The relentless pace of global mergers and acquisitions has brought no let up for companies and their advisers in the traditionally quieter summer months of July and August.
Almost $550 billion of transactions have been already announced since the start of July and a flurry of developments in the last 24 hours points to a record being set before the new month is out, according to data compiled by Bloomberg.
Among the latest blockbusters is digital-payments platform Square Inc.’s $29 billion purchase of buy-now, pay-later company Afterpay Ltd. for $29 billion in its largest-ever acquisition. Elsewhere, News Corp. agreed to acquire Oil Price Information Service for $1.15 billion from S&P Global Inc. and IHS Markit Ltd.
“Liquidity across asset classes, from debt to public and private equity, confidence in corporate boards, valuations and activism, are all supporting these very high levels of activity,” said Guillermo Baygual, co-head of Europe, Middle East and Africa M&A at JPMorgan Chase & Co.
“This is continuing through the summer and we do not envisage a material change at the other side of it,” he said.
In Europe, summer figures are already at a post-crisis high, the data show, with volumes being driven up by deals in a range of industries.
Parker-Hannifin Corp., the U.S. maker of industrial motion-control systems, on Monday agreed to buy the U.K.’s Meggitt Plc for 6.3 billion pounds ($8.8 billion) in cash to strengthen its hand in a resurgent aerospace industry.
Around the same time, the U.K. business services provider Sanne Group Plc revealed it’s in advanced discussions over a roughly 1.5 billion-pound takeover by the asset management platform Apex Group Ltd. Under the country’s takeover rules, Apex has until the end of August to announce a firm intention to bid. Buyout firm Cinven Ltd. has already made several unsolicited offers for Sanne.
Meanwhile in Germany, real estate company Vonovia SE on Sunday nudged up its offer for rival Deutsche Wohnen SE to about 19.1 billion euros ($22.7 billion), sweetening an attempt to woo shareholders after last month’s bid fell short. Vonovia is betting that the addition of 1 euro per share will finally sway enough investors after it missed out on getting to the 50% threshold.
“The global M&A market continues to exceed pre-Covid levels as economies around the world recover, strategic players look to consolidation opportunities and financial sponsors seek to put high levels of equity to work,” said Dwayne Lysaght, co-head of EMEA M&A at JPMorgan.

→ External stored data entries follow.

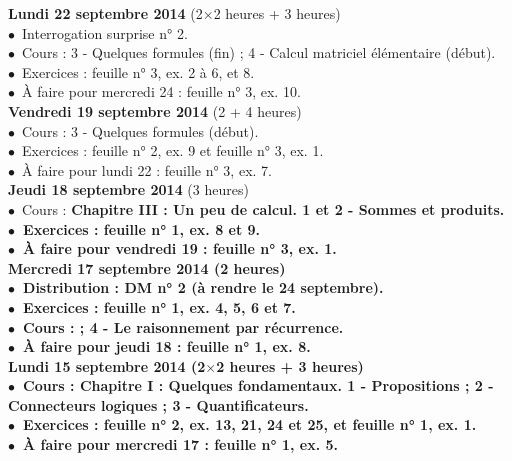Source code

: \documentclass[12pt,a4paper]{article}
\begin{document}
\noindent\textbf{ \bf Lundi 22 septembre 2014 \rm}(2$\times$2 heures + 3
heures)\\
$\bullet$\ Interrogation surprise n° 2.\\
$\bullet$\ Cours : 3 - Quelques formules (fin) ; 4 - Calcul matriciel
élémentaire (début).\\
$\bullet$\ Exercices : feuille n° 3, ex. 2 à 6, et 8.\\
$\bullet$\ À faire pour mercredi 24 : feuille n° 3, ex. 10.\vspace{.4cm}\\


\noindent\textbf{ \bf Vendredi 19 septembre 2014 \rm}(2 + 4 heures)\\
$\bullet$\ Cours : 3 - Quelques formules (début).\\
$\bullet$\ Exercices : feuille n° 2, ex. 9 et feuille n° 3, ex. 1.\\
$\bullet$\ À faire pour lundi 22 : feuille n° 3, ex. 7.\vspace{.4cm}\\

\noindent\textbf{ \bf Jeudi 18 septembre 2014 \rm}(3 heures)\\
$\bullet$\ Cours : \bf Chapitre III \rm : Un peu de calcul. 1 et 2 - Sommes
et produits.\\
$\bullet$\ Exercices : feuille n° 1, ex. 8 et 9.\\
$\bullet$\ À faire pour vendredi 19 : feuille n° 3, ex. 1.\vspace{.4cm}\\

\noindent\textbf{ \bf Mercredi 17 septembre 2014 \rm}(2 heures)\\
$\bullet$\ Distribution : DM n° 2 (à rendre le 24 septembre).\\
$\bullet$\ Exercices : feuille n° 1, ex. 4, 5, 6 et 7.\\
$\bullet$\ Cours :  ; 4 - Le raisonnement par récurrence.\\
$\bullet$\ À faire pour jeudi 18 : feuille n° 1, ex. 8.\vspace{.4cm}\\
 
\noindent\textbf{ \bf Lundi 15 septembre 2014 \rm}(2$\times$2 heures + 3
heures)\\
$\bullet$\ Cours : \bf Chapitre I \rm : Quelques fondamentaux. 1 -
Propositions ; 2 - Connecteurs logiques ; 3 - Quantificateurs.\\
$\bullet$\ Exercices : feuille n° 2, ex. 13, 21, 24 et 25, et feuille n°
1, ex. 1.\\
$\bullet$\ À faire pour mercredi 17 : feuille n° 1, ex. 5.\vspace{.4cm}\\
\end{document}
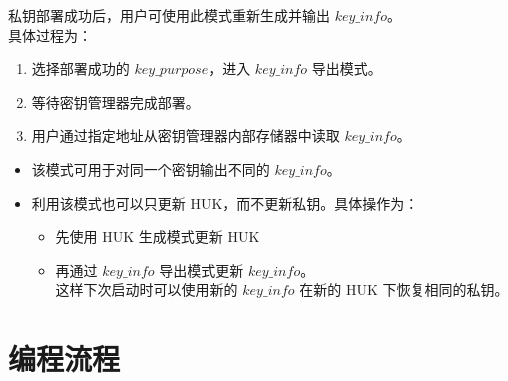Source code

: \documentclass[main\_\_CN.tex]{subfiles}
\begin{document}
私钥部署成功后，用户可使用此模式重新生成并输出 \hyperref[para:keyinfo]{\begin{math}key\_info\end{math}}。\\
具体过程为：
\begin{enumerate}
    \item 选择部署成功的 \begin{math}key\_purpose\end{math}，进入 \hyperref[para:keyinfo]{\begin{math}key\_info\end{math}} 导出模式。
    \item 等待密钥管理器完成部署。
    \item 用户通过指定地址从密钥管理器内部存储器中读取 \hyperref[para:keyinfo]{\begin{math}key\_info\end{math}}。
\end{enumerate}

\vspace{-0.5em}
\begin{tiplisting}
\vspace{-2em}
\begin{itemize}
    \item 该模式可用于对同一个密钥输出不同的 \hyperref[para:keyinfo]{\begin{math}key\_info\end{math}}。
    \item 利用该模式也可以只更新 HUK，而不更新私钥。具体操作为：
    \begin{itemize}
        \item 先使用 HUK 生成模式更新 HUK
        \item 再通过 \hyperref[para:keyinfo]{\begin{math}key\_info\end{math}} 导出模式更新 \hyperref[para:keyinfo]{\begin{math}key\_info\end{math}}。\\
        这样下次启动时可以使用新的 \hyperref[para:keyinfo]{\begin{math}key\_info\end{math}} 在新的 HUK 下恢复相同的私钥。
    \end{itemize}
\end{itemize}
\end{tiplisting}


\section{编程流程}
\label{sec:keymng-prog-procedures}
\end{document}
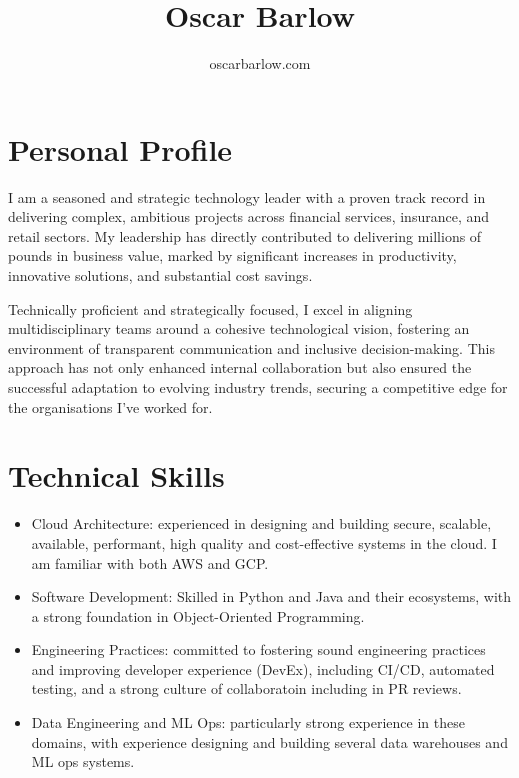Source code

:\documentclass[a4paper]{scrartcl}
\date{}
\begin{document}

\title{Oscar Barlow}
\subtitle{oscarbarlow.com}
\maketitle

\section*{Personal Profile}
I am a seasoned and strategic technology leader with a proven track record in
delivering complex, ambitious projects across financial services, insurance,
and retail sectors. My leadership has directly contributed to delivering
millions of pounds in business value, marked by significant increases in
productivity, innovative solutions, and substantial cost savings.

Technically proficient and strategically focused, I excel in aligning
multidisciplinary
teams around a cohesive technological vision, fostering an environment of
transparent communication and inclusive decision-making. This approach has not
only enhanced internal collaboration but also ensured the successful adaptation
to evolving industry trends, securing a competitive edge for the organisations
I've worked for.

\section*{Technical Skills}
\begin{itemize}
      \item Cloud Architecture: experienced in designing and building secure,
            scalable, available, performant, high quality and cost-effective systems in the
            cloud. I am familiar with both AWS and GCP.
      \item Software Development: Skilled in Python and Java and their
            ecosystems, with a
            strong foundation in Object-Oriented Programming.
      \item Engineering Practices: committed to fostering sound engineering
            practices and improving developer experience (DevEx), including CI/CD,
            automated testing, and a strong culture of collaboratoin including in PR
            reviews.
      \item Data Engineering and ML Ops: particularly strong experience in
            these domains, with experience designing and building several data warehouses
            and ML ops systems.
\end{itemize}
\end{document}
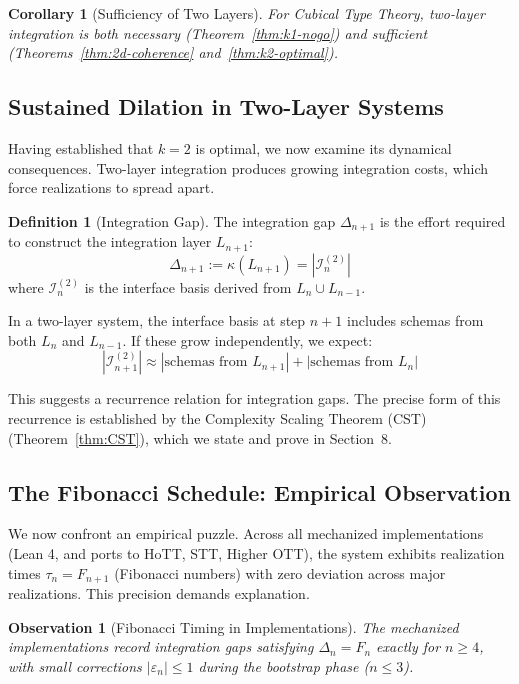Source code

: \documentclass[11pt]{article}
\newtheorem{corollary}[theorem]{Corollary}
\newtheorem{observation}[theorem]{Observation}
\theoremstyle{definition}
\newtheorem{definition}[theorem]{Definition}
\theoremstyle{remark}
\begin{document}
\begin{corollary}[Sufficiency of Two Layers]
\label{cor:k2-sufficient}
For Cubical Type Theory, two-layer integration is both necessary (Theorem~\ref{thm:k1-nogo})
and sufficient (Theorems~\ref{thm:2d-coherence} and~\ref{thm:k2-optimal}).
\end{corollary}

\subsection{Sustained Dilation in Two-Layer Systems}

Having established that $k = 2$ is optimal, we now examine its dynamical consequences. Two-layer
integration produces growing integration costs, which force realizations to spread apart.

\begin{definition}[Integration Gap]
The integration gap $\Delta_{n+1}$ is the effort required to construct the integration layer $L_{n+1}$:
\[
\Delta_{n+1} := \kappa(L_{n+1}) = |\mathcal{I}_n^{(2)}|
\]
where $\mathcal{I}_n^{(2)}$ is the interface basis derived from $L_n \cup L_{n-1}$.
\end{definition}

In a two-layer system, the interface basis at step $n+ 1$ includes schemas from both $L_n$ and $L_{n-1}$.
If these grow independently, we expect:
\[
|\mathcal{I}_{n+1}^{(2)}| \approx |\text{schemas from } L_{n+1}| + |\text{schemas from } L_n|
\]

This suggests a recurrence relation for integration gaps. The precise form of this recurrence is
established by the Complexity Scaling Theorem (CST) (Theorem~\ref{thm:CST}), which we state and prove
in Section~8.

\subsection{The Fibonacci Schedule: Empirical Observation}

We now confront an empirical puzzle. Across all mechanized implementations (Lean 4, and ports to
HoTT, STT, Higher OTT), the system exhibits realization times $\tau_n = F_{n+1}$ (Fibonacci numbers)
with zero deviation across major realizations. This precision demands explanation.

\begin{observation}[Fibonacci Timing in Implementations]
\label{obs:fibonacci}
The mechanized implementations record integration gaps satisfying $\Delta_n = F_n$ exactly for $n \geq 4$,
with small corrections $|\varepsilon_n| \leq 1$ during the bootstrap phase ($n \leq 3$).
\end{observation}
\end{document}
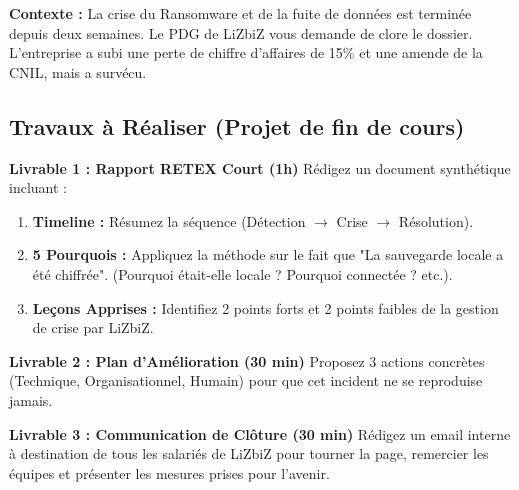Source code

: \begin{boxlizbiz}
\textbf{Contexte :}
La crise du Ransomware et de la fuite de données est terminée depuis deux semaines. Le PDG de LiZbiZ vous demande de clore le dossier. L'entreprise a subi une perte de chiffre d'affaires de 15\% et une amende de la CNIL, mais a survécu.
\end{boxlizbiz}

\subsection{Travaux à Réaliser (Projet de fin de cours)}

\textbf{Livrable 1 : Rapport RETEX Court (1h)}
Rédigez un document synthétique incluant :
\begin{enumerate}
    \item \textbf{Timeline :} Résumez la séquence (Détection $\rightarrow$ Crise $\rightarrow$ Résolution).
    \item \textbf{5 Pourquois :} Appliquez la méthode sur le fait que "La sauvegarde locale a été chiffrée". (Pourquoi était-elle locale ? Pourquoi connectée ? etc.).
    \item \textbf{Leçons Apprises :} Identifiez 2 points forts et 2 points faibles de la gestion de crise par LiZbiZ.
\end{enumerate}

\textbf{Livrable 2 : Plan d'Amélioration (30 min)}
Proposez 3 actions concrètes (Technique, Organisationnel, Humain) pour que cet incident ne se reproduise jamais.

\textbf{Livrable 3 : Communication de Clôture (30 min)}
Rédigez un email interne à destination de tous les salariés de LiZbiZ pour tourner la page, remercier les équipes et présenter les mesures prises pour l'avenir.

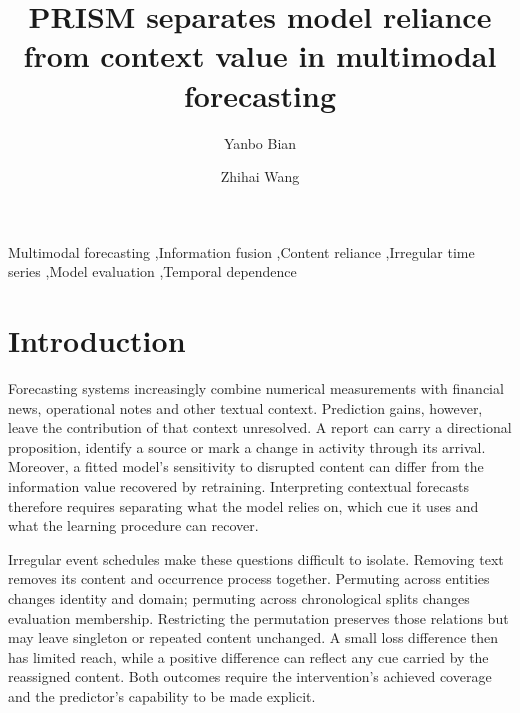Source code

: \documentclass[preprint,11pt]{elsarticle}
\begin{document}
\begin{frontmatter}
\title{PRISM separates model reliance from context value in multimodal forecasting}
\author[inst1]{Yanbo Bian}
\author[inst2]{Zhihai Wang}
\begin{abstract}

\end{abstract}
\begin{keyword}
Multimodal forecasting \sep Information fusion \sep Content reliance \sep Irregular time series \sep Model evaluation \sep Temporal dependence
\end{keyword}
\end{frontmatter}

\section{Introduction}

Forecasting systems increasingly combine numerical measurements with financial news, operational notes and other textual context. Prediction gains, however, leave the contribution of that context unresolved. A report can carry a directional proposition, identify a source or mark a change in activity through its arrival. Moreover, a fitted model's sensitivity to disrupted content can differ from the information value recovered by retraining. Interpreting contextual forecasts therefore requires separating what the model relies on, which cue it uses and what the learning procedure can recover.

Irregular event schedules make these questions difficult to isolate. Removing text removes its content and occurrence process together. Permuting across entities changes identity and domain; permuting across chronological splits changes evaluation membership. Restricting the permutation preserves those relations but may leave singleton or repeated content unchanged. A small loss difference then has limited reach, while a positive difference can reflect any cue carried by the reassigned content. Both outcomes require the intervention's achieved coverage and the predictor's capability to be made explicit.
\end{document}
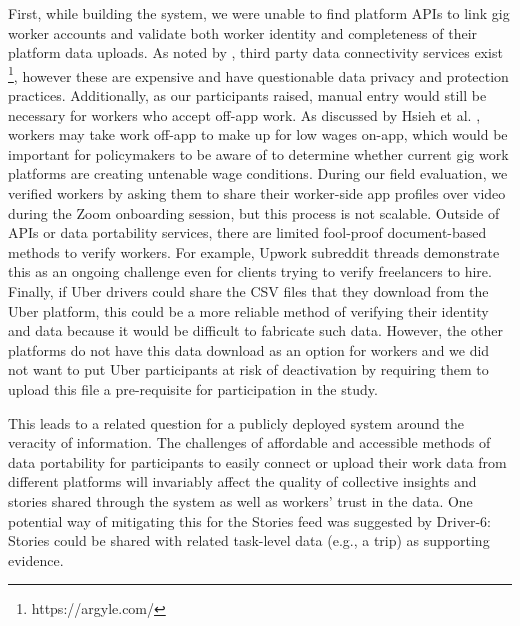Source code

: First, while building the system, we were unable to find platform APIs to link gig worker accounts and validate both worker identity and completeness of their platform data uploads. As noted by \citet{dubal2023algorithmic}, third party data connectivity services exist \footnote{https://argyle.com/}, however these are expensive and have questionable data privacy and protection practices. Additionally, as our participants raised, manual entry would still be necessary for workers who accept off-app work. As discussed by Hsieh et al. \cite{supporting}, workers may take work off-app to make up for low wages on-app, which would be important for policymakers to be aware of to determine whether current gig work platforms are creating untenable wage conditions. %
During our field evaluation, we verified workers by asking them to share their worker-side app profiles over video during the Zoom onboarding session, but this process is not scalable. Outside of APIs or data portability services, there are limited fool-proof document-based methods to verify workers. For example, Upwork subreddit threads demonstrate this as an ongoing challenge even for clients trying to verify freelancers to hire. Finally, if Uber drivers could share the CSV files that they download from the Uber platform, this could be a more reliable method of verifying their identity and data because it would be difficult to fabricate such data. However, the other platforms do not have this data download as an option for workers and we did not want to put Uber participants at risk of deactivation by requiring them to upload this file a pre-requisite for participation in the study. %

This leads to a related question for a publicly deployed system around the veracity of information. The challenges of affordable and accessible methods of data portability for participants to easily connect or upload their work data from different platforms will invariably affect the quality of collective insights and stories shared through the system as well as workers' trust in the data.
One potential way of mitigating this for the Stories feed was suggested by Driver-6: Stories could be shared with related task-level data (e.g., a trip) as supporting evidence. %

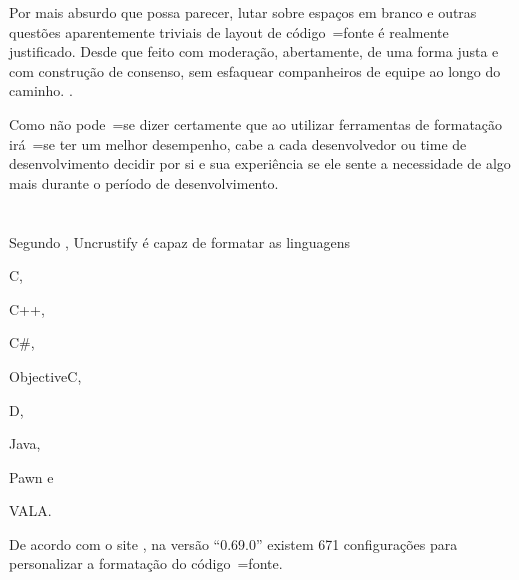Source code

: %
\begin{citacao}
    Por mais absurdo que possa parecer,
    lutar sobre espaços em branco e
    outras questões aparentemente triviais de layout de código~=fonte é realmente justificado.
    Desde que feito com moderação,
    abertamente,
    de uma forma justa e
    com construção de consenso,
    sem esfaquear companheiros de equipe ao longo do caminho.
    \cite[tradução nossa\protect\footnotemark]{deathToTheSpaceInfidels}.
\end{citacao}

Como não pode~=se dizer certamente que ao utilizar ferramentas de formatação irá~=se ter um melhor desempenho,
cabe a cada desenvolvedor ou
time de desenvolvimento decidir por si e
sua experiência se ele sente a necessidade de algo mais durante o período de desenvolvimento.


\section{}
\label{trabalhosRelacionados}

Segundo ,
Uncrustify é capaz de formatar as linguagens \begin{inparaenum}[1)] \item C,
\item C++,
\item C\#,
\item ObjectiveC,
\item D,
\item Java,
\item Pawn e
\item VALA.
\end{inparaenum}%
De acordo com o site ,
na versão ``0.69.0'' existem 671 configurações para personalizar a formatação do código~=fonte.

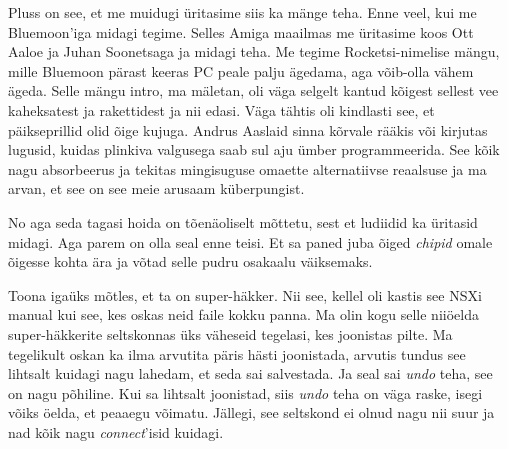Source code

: Pluss on see, et me muidugi üritasime  siis ka mänge teha. Enne veel, kui me Bluemoon'iga  midagi tegime. Selles Amiga maailmas me üritasime koos Ott Aaloe ja Juhan Soonetsaga ja midagi teha. Me tegime Rocketsi-nimelise mängu, mille Bluemoon pärast keeras PC peale palju ägedama, aga võib-olla vähem ägeda. Selle mängu intro, ma mäletan, oli väga selgelt kantud kõigest sellest vee kaheksatest ja rakettidest ja nii edasi. Väga tähtis oli kindlasti see, et päikseprillid olid õige kujuga. Andrus Aaslaid sinna kõrvale rääkis või kirjutas lugusid, kuidas plinkiva valgusega saab sul aju ümber programmeerida. See kõik nagu absorbeerus ja tekitas mingisuguse omaette alternatiivse reaalsuse ja ma arvan, et see on see meie arusaam küberpungist. 


No aga seda tagasi hoida on tõenäoliselt mõttetu, sest et ludiidid ka üritasid midagi. Aga parem on olla seal enne teisi. Et sa paned juba õiged \emph{chipid} omale õigesse kohta  ära ja võtad selle pudru osakaalu väiksemaks. 


Toona igaüks mõtles, et ta on super-häkker. Nii see, kellel oli kastis see NSXi manual kui see, kes oskas neid faile kokku panna. Ma olin kogu selle niiöelda super-häkkerite seltskonnas üks väheseid tegelasi, kes joonistas pilte. Ma  tegelikult oskan ka ilma arvutita päris hästi joonistada, arvutis tundus see lihtsalt  kuidagi nagu lahedam, et seda sai salvestada. Ja  seal sai \emph{undo} teha, see on nagu põhiline. Kui sa lihtsalt joonistad, siis \emph{undo} teha on väga raske, isegi võiks öelda, et peaaegu võimatu. Jällegi, see seltskond ei olnud nagu nii suur ja nad kõik nagu \emph{connect}'isid kuidagi. 

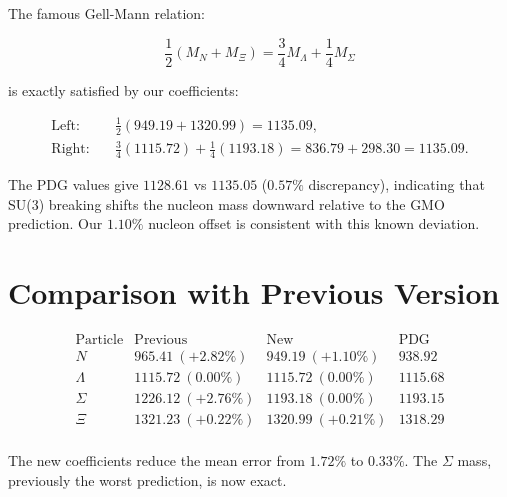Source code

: The famous Gell-Mann relation:

\[
\frac{1}{2}(M_N + M_\Xi) = \frac{3}{4}M_\Lambda + \frac{1}{4}M_\Sigma
\]

is exactly satisfied by our coefficients:

\[
\begin{aligned}
\text{Left:}\quad &\frac{1}{2}(949.19 + 1320.99) = 1135.09, \\
\text{Right:}\quad &\frac{3}{4}(1115.72) + \frac{1}{4}(1193.18) = 836.79 + 298.30 = 1135.09.
\end{aligned}
\]

The PDG values give \(1128.61\) vs \(1135.05\) (\(0.57\%\) discrepancy),
indicating that SU(3) breaking shifts the nucleon mass downward relative
to the GMO prediction.  Our \(1.10\%\) nucleon offset is consistent with
this known deviation.

\section{Comparison with Previous Version}

\[
\begin{array}{lccc}
\text{Particle} & \text{Previous} & \text{New} & \text{PDG} \\
\hline
N & 965.41\ (+2.82\%) & 949.19\ (+1.10\%) & 938.92 \\
\Lambda & 1115.72\ (0.00\%) & 1115.72\ (0.00\%) & 1115.68 \\
\Sigma & 1226.12\ (+2.76\%) & 1193.18\ (0.00\%) & 1193.15 \\
\Xi & 1321.23\ (+0.22\%) & 1320.99\ (+0.21\%) & 1318.29 \\
\end{array}
\]

The new coefficients reduce the mean error from \(1.72\%\) to \(0.33\%\).
The \(\Sigma\) mass, previously the worst prediction, is now exact.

While it’s been a busy few months for deals, there are regulatory concerns building in the U.S., where Aon Plc last month abandoned a $30 billion takeover of insurance brokerage Willis Towers Watson Plc after Justice Department pushback. President Joe Biden has embarked on a crackdown on consolidation across various sectors, including technology, which could mean big deals become harder to do.
Goldman Sachs Group Inc., Morgan Stanley and JPMorgan are the top three banks for global deal advice when ranked by value since the start of July, the Bloomberg data show.